## Data for this exercise
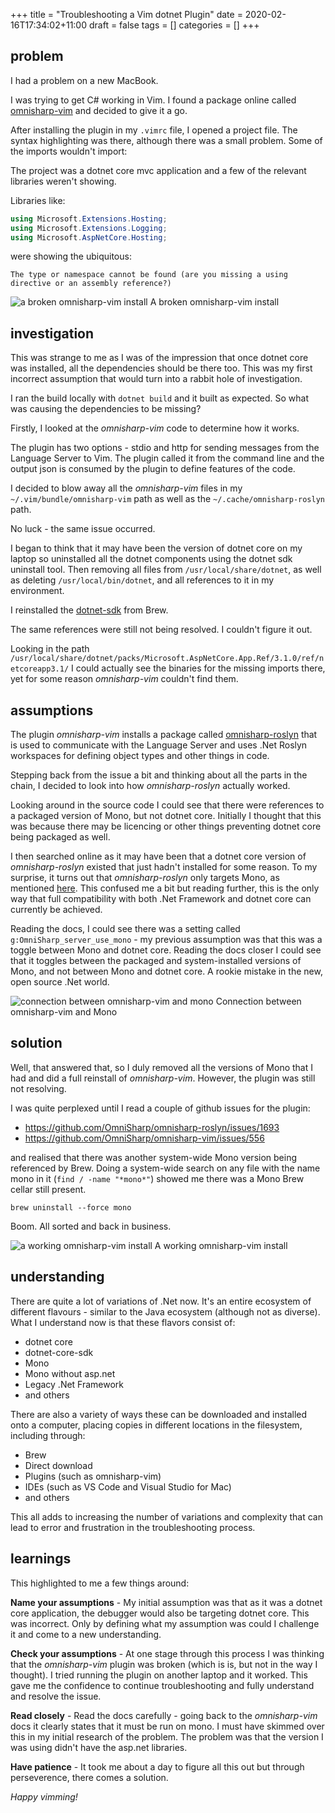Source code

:+++
title = "Troubleshooting a Vim dotnet Plugin"
date = 2020-02-16T17:34:02+11:00
draft = false
tags = []
categories = []
+++

## problem

I had a problem on a new MacBook.

I was trying to get C# working in Vim. I found a package online called [omnisharp-vim](https://github.com/OmniSharp/omnisharp-vim) and decided to give it a go.

After installing the plugin in my `.vimrc` file, I opened a project file. The syntax highlighting was there, although there was a small problem. Some of the imports wouldn't import:

The project was a dotnet core mvc application and a few of the relevant libraries weren't showing.

Libraries like:

```csharp
using Microsoft.Extensions.Hosting;
using Microsoft.Extensions.Logging;
using Microsoft.AspNetCore.Hosting;
```

were showing the ubiquitous:

```
The type or namespace cannot be found (are you missing a using directive or an assembly reference?)
```

![a broken omnisharp-vim install](https://blog.seso.io/img/broken_vim.png)
A broken omnisharp-vim install

## investigation

This was strange to me as I was of the impression that once dotnet core was installed, all the dependencies should be there too. This was my first incorrect assumption that would turn into a rabbit hole of investigation.

I ran the build locally with `dotnet build` and it built as expected. So what was causing the dependencies to be missing?

Firstly, I looked at the *omnisharp-vim* code to determine how it works.

The plugin has two options - stdio and http for sending messages from the Language Server to Vim. The plugin called it from the command line and the output json is consumed by the plugin to define features of the code.

I decided to blow away all the *omnisharp-vim* files in my `~/.vim/bundle/omnisharp-vim` path as well as the `~/.cache/omnisharp-roslyn` path.

No luck - the same issue occurred.

I began to think that it may have been the version of dotnet core on my laptop so uninstalled all the dotnet components using the dotnet sdk uninstall tool. Then removing all files from `/usr/local/share/dotnet`, as well as deleting `/usr/local/bin/dotnet`, and all references to it in my environment.

I reinstalled the [dotnet-sdk](https://formulae.brew.sh/cask/dotnet-sdk) from Brew.

The same references were still not being resolved. I couldn't figure it out.

Looking in the path `/usr/local/share/dotnet/packs/Microsoft.AspNetCore.App.Ref/3.1.0/ref/netcoreapp3.1/` I could actually see the binaries for the missing imports there, yet for some reason *omnisharp-vim* couldn't find them.

## assumptions

The plugin *omnisharp-vim* installs a package called [omnisharp-roslyn](https://github.com/OmniSharp/omnisharp-roslyn) that is used to communicate with the Language Server and uses .Net Roslyn workspaces for defining object types and other things in code.

Stepping back from the issue a bit and thinking about all the parts in the chain, I decided to look into how *omnisharp-roslyn* actually worked.

Looking around in the source code I could see that there were references to a packaged version of Mono, but not dotnet core. Initially I thought that this was because there may be licencing or other things preventing dotnet core being packaged as well. 

I then searched online as it may have been that a dotnet core version of *omnisharp-roslyn* existed that just hadn't installed for some reason. To my surprise, it turns out that *omnisharp-roslyn* only targets Mono, as mentioned [here](https://github.com/OmniSharp/omnisharp-roslyn/issues/1489).  This confused me a bit but reading further, this is the only way that full compatibility with both .Net Framework and dotnet core can currently be achieved.

Reading the docs, I could see there was a setting called `g:OmniSharp_server_use_mono` - my previous assumption was that this was a toggle between Mono and dotnet core.  Reading the docs closer I could see that it toggles between the packaged and system-installed versions of Mono, and not between Mono and dotnet core. A rookie mistake in the new, open source .Net world.

![connection between omnisharp-vim and mono](https://blog.seso.io/img/omnisharp.png)
Connection between omnisharp-vim and Mono

## solution

Well, that answered that, so I duly removed all the versions of Mono that I had and did a full reinstall of *omnisharp-vim*. However, the plugin  was still not resolving. 

I was quite perplexed until I read a couple of github issues for the plugin:

- https://github.com/OmniSharp/omnisharp-roslyn/issues/1693
- https://github.com/OmniSharp/omnisharp-vim/issues/556

and realised that there was another system-wide Mono version being referenced by Brew. Doing a system-wide search on any file with the name mono in it (`find / -name "*mono*"`) showed me there was a Mono Brew cellar still present.

```
brew uninstall --force mono
```

Boom. All sorted and back in business.

![a working omnisharp-vim install](https://blog.seso.io/img/fixed_vim.png)
A working omnisharp-vim install


## understanding

There are quite a lot of variations of .Net now. It's an entire ecosystem of different flavours - similar to the Java ecosystem (although not as diverse). What I understand now is that these flavors consist of:

- dotnet core
- dotnet-core-sdk
- Mono
- Mono without asp.net
- Legacy .Net Framework
- and others

There are also a variety of ways these can be downloaded and installed onto a computer, placing copies in different locations in the filesystem, including through:

- Brew
- Direct download
- Plugins (such as omnisharp-vim)
- IDEs (such as VS Code and Visual Studio for Mac)
- and others

This all adds to increasing the number of variations and complexity that can lead to error and frustration in the troubleshooting process.

## learnings

This highlighted to me a few things around:

__Name your assumptions__  - My initial assumption was that as it was a dotnet core application, the debugger would also be targeting dotnet core. This was incorrect. Only by defining what my assumption was could I challenge it and come to a new understanding.

__Check your assumptions__ - At one stage through this process I was thinking that the *omnisharp-vim* plugin was broken (which is is, but not in the way I thought). I tried running the plugin on another laptop and it worked. This gave me the confidence to continue troubleshooting and fully understand and resolve the issue.

__Read closely__ - Read the docs carefully - going back to the *omnisharp-vim* docs it clearly states that it must be run on mono. I must have skimmed over this in my initial research of the problem. The problem was that the version I was using didn't have the asp.net libraries.

__Have patience__ - It took me about a day to figure all this out but through perseverence, there comes a solution.

*Happy vimming!*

## How to complete this task
Which lines in the listing have the string "find"? Pick them out and copy them.

## Response to the exercise
Looking in the path `/usr/local/share/dotnet/packs/Microsoft.AspNetCore.App.Ref/3.1.0/ref/netcoreapp3.1/` I could actually see the binaries for the missing imports there, yet for some reason *omnisharp-vim* couldn't find them.
and realised that there was another system-wide Mono version being referenced by Brew. Doing a system-wide search on any file with the name mono in it (`find / -name "*mono*"`) showed me there was a Mono Brew cellar still present.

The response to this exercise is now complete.